▸ **YOUR GOAL**
Could you find every line in the entries below that holds the word "exemplo" and copy it?

▸ **ENTRIES PROVIDED**
##############################

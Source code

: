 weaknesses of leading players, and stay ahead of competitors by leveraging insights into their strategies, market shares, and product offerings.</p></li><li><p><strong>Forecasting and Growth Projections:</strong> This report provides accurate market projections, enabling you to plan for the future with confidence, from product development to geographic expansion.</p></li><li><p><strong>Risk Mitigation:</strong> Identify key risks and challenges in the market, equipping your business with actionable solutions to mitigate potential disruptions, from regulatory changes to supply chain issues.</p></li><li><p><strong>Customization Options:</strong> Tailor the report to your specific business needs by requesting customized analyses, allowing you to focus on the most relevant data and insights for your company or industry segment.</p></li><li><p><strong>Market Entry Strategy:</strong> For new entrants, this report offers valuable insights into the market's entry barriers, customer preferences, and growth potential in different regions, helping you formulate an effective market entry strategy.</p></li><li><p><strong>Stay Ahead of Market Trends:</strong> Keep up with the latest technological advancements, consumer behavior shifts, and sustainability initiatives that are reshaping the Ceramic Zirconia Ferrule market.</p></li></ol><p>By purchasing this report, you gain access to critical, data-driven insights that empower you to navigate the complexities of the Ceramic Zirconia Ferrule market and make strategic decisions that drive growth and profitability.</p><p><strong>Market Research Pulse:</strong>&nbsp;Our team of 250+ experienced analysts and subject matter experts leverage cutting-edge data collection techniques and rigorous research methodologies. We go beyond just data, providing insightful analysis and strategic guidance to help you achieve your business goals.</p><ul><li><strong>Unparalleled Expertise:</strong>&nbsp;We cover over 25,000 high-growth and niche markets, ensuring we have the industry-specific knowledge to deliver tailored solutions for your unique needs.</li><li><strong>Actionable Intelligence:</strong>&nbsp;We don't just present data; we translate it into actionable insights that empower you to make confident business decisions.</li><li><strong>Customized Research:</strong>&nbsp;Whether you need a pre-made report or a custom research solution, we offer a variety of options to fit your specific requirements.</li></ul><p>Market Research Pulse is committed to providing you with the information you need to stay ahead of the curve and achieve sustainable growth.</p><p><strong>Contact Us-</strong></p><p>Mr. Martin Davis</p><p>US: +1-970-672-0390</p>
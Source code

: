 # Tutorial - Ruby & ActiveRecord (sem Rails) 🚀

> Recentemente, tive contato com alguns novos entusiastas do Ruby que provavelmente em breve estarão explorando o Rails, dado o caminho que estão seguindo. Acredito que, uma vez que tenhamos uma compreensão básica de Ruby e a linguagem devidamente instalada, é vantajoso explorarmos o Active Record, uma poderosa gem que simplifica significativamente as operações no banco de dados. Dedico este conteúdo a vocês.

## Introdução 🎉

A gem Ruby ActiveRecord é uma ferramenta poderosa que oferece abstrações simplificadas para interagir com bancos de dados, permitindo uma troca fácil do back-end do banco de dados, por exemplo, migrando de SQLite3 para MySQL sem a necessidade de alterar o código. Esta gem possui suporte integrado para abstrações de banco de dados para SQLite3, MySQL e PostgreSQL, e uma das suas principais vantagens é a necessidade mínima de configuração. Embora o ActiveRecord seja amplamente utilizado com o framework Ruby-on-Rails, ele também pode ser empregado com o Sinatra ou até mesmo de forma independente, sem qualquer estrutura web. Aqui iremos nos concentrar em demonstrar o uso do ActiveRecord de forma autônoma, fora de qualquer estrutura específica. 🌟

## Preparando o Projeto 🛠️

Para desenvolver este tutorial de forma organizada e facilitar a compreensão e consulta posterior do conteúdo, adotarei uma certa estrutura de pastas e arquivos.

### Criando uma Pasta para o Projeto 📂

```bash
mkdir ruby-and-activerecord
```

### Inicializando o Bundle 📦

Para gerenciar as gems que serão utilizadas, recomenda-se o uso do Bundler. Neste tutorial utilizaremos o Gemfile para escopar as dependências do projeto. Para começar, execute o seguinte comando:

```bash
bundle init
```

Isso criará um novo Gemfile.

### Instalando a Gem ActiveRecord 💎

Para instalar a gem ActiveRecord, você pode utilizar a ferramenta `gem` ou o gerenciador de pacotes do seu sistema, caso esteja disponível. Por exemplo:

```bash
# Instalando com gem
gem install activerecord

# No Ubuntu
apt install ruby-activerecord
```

##############################

▸ **RESPONSE AREA**
A gem Ruby ActiveRecord é uma ferramenta poderosa que oferece abstrações simplificadas para interagir com bancos de dados, permitindo uma troca fácil do back-end do banco de dados, por exemplo, migrando de SQLite3 para MySQL sem a necessidade de alterar o código. Esta gem possui suporte integrado para abstrações de banco de dados para SQLite3, MySQL e PostgreSQL, e uma das suas principais vantagens é a necessidade mínima de configuração. Embora o ActiveRecord seja amplamente utilizado com o framework Ruby-on-Rails, ele também pode ser empregado com o Sinatra ou até mesmo de forma independente, sem qualquer estrutura web. Aqui iremos nos concentrar em demonstrar o uso do ActiveRecord de forma autônoma, fora de qualquer estrutura específica. 🌟
Para instalar a gem ActiveRecord, você pode utilizar a ferramenta `gem` ou o gerenciador de pacotes do seu sistema, caso esteja disponível. Por exemplo:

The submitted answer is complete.